WHAT THIS TASK INVOLVES
When you return the lines below, go from the first through the line with "### Hi there 👋 I'm Sai Sravan Medicherla", keep them exact, and leave out every picture.

Saved entries

^^^^^^^^

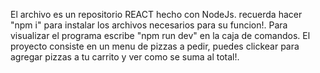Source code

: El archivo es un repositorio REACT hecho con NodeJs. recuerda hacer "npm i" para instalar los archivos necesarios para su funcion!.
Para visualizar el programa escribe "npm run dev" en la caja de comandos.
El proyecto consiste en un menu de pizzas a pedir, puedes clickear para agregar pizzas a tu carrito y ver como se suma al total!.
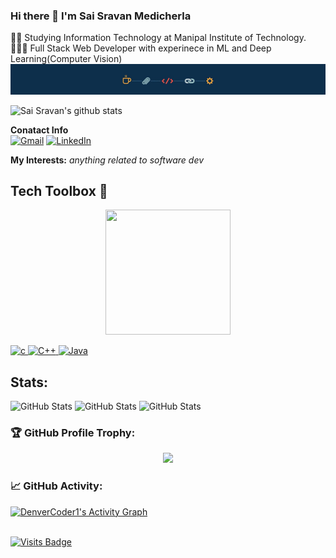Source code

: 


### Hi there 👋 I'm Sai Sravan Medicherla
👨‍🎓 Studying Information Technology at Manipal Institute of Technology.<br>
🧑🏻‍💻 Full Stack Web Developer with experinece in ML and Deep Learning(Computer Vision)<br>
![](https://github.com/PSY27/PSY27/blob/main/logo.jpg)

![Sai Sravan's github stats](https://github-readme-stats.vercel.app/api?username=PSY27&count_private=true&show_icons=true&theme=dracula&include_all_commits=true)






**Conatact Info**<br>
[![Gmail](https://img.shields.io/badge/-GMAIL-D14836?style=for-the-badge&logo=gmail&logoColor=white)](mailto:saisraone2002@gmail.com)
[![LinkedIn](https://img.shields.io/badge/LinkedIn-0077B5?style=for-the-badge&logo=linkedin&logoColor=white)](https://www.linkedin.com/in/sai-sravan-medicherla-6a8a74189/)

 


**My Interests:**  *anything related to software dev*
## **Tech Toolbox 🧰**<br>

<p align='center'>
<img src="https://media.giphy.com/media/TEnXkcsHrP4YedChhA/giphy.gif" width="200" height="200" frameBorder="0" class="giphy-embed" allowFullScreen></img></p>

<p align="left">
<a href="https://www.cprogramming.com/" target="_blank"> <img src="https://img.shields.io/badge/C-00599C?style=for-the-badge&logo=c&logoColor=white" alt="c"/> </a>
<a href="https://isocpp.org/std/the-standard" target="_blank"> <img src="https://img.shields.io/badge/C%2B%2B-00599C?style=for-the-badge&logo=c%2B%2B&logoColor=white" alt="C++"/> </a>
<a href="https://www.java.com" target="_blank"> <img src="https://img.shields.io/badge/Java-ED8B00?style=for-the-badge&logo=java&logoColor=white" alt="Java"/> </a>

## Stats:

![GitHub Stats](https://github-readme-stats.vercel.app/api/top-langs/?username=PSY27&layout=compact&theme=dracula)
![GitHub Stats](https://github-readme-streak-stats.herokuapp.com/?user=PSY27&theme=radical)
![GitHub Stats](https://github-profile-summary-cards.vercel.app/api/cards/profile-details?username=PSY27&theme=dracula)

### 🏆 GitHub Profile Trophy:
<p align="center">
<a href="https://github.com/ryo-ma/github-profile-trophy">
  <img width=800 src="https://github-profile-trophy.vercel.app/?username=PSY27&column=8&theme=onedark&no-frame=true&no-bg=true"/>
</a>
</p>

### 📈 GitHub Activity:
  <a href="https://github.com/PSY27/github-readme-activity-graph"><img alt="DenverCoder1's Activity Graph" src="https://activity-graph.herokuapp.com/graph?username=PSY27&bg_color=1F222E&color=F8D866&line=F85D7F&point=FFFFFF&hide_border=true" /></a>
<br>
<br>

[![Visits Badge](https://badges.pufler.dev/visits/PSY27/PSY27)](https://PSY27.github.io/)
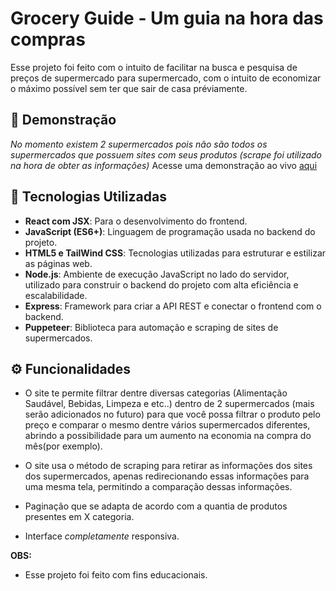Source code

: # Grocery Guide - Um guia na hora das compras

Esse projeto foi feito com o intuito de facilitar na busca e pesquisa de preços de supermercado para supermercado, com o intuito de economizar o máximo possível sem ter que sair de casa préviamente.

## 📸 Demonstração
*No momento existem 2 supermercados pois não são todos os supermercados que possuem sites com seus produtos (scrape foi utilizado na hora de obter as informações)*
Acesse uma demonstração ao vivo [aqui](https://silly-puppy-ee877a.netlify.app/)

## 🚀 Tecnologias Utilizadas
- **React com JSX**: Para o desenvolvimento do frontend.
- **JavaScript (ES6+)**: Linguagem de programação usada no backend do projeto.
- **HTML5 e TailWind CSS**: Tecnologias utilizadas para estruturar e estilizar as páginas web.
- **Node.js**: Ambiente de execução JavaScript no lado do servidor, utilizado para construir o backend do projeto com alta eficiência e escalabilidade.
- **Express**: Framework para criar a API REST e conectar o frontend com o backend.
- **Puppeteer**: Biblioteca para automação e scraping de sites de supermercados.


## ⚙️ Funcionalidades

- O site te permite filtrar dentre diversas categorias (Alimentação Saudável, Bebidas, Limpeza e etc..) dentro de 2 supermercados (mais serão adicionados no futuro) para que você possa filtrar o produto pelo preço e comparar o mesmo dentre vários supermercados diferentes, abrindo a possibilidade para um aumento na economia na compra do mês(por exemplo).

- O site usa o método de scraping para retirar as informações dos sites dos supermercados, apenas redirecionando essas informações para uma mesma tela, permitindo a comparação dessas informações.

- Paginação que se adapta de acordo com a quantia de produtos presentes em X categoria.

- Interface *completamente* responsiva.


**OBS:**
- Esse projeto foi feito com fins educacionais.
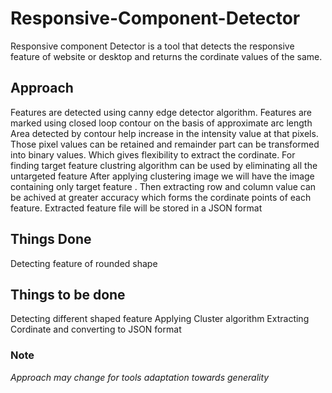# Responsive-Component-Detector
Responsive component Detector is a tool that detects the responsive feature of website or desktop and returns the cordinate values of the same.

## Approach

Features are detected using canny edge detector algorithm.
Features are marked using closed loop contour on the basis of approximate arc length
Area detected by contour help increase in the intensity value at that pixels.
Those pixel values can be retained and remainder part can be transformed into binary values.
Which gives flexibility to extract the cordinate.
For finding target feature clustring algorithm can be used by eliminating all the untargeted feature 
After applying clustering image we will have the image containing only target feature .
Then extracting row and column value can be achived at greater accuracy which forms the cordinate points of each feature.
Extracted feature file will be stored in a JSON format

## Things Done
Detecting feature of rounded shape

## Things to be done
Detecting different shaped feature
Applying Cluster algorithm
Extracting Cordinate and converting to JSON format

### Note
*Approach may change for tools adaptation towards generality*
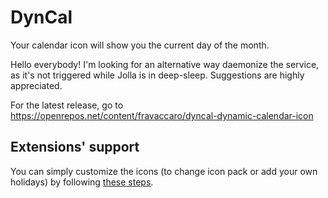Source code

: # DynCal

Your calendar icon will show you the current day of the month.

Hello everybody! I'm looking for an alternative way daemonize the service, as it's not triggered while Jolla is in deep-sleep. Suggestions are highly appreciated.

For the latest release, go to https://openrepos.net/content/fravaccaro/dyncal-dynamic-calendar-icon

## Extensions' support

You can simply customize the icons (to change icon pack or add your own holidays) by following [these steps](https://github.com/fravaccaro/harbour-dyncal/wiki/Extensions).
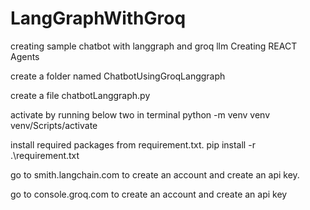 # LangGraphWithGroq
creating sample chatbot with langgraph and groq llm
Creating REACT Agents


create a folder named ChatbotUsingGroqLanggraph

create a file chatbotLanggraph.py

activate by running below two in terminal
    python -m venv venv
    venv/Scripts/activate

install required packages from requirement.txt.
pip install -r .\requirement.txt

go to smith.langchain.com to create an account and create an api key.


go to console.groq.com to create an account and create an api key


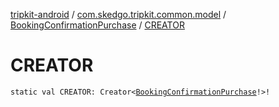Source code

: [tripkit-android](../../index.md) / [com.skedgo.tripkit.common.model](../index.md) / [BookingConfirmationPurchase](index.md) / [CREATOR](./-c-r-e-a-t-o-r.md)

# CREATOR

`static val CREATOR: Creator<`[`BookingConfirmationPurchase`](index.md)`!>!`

^^^^^^^^

REPLY TO THE EXERCISE
Source code

: El archivo es un repositorio REACT hecho con NodeJs. recuerda hacer "npm i" para instalar los archivos necesarios para su funcion!.
Para visualizar el programa escribe "npm run dev" en la caja de comandos.
El proyecto consiste en un menu de pizzas a pedir, puedes clickear para agregar pizzas a tu carrito y ver como se suma al total!.
Source code

: 


### Hi there 👋 I'm Sai Sravan Medicherla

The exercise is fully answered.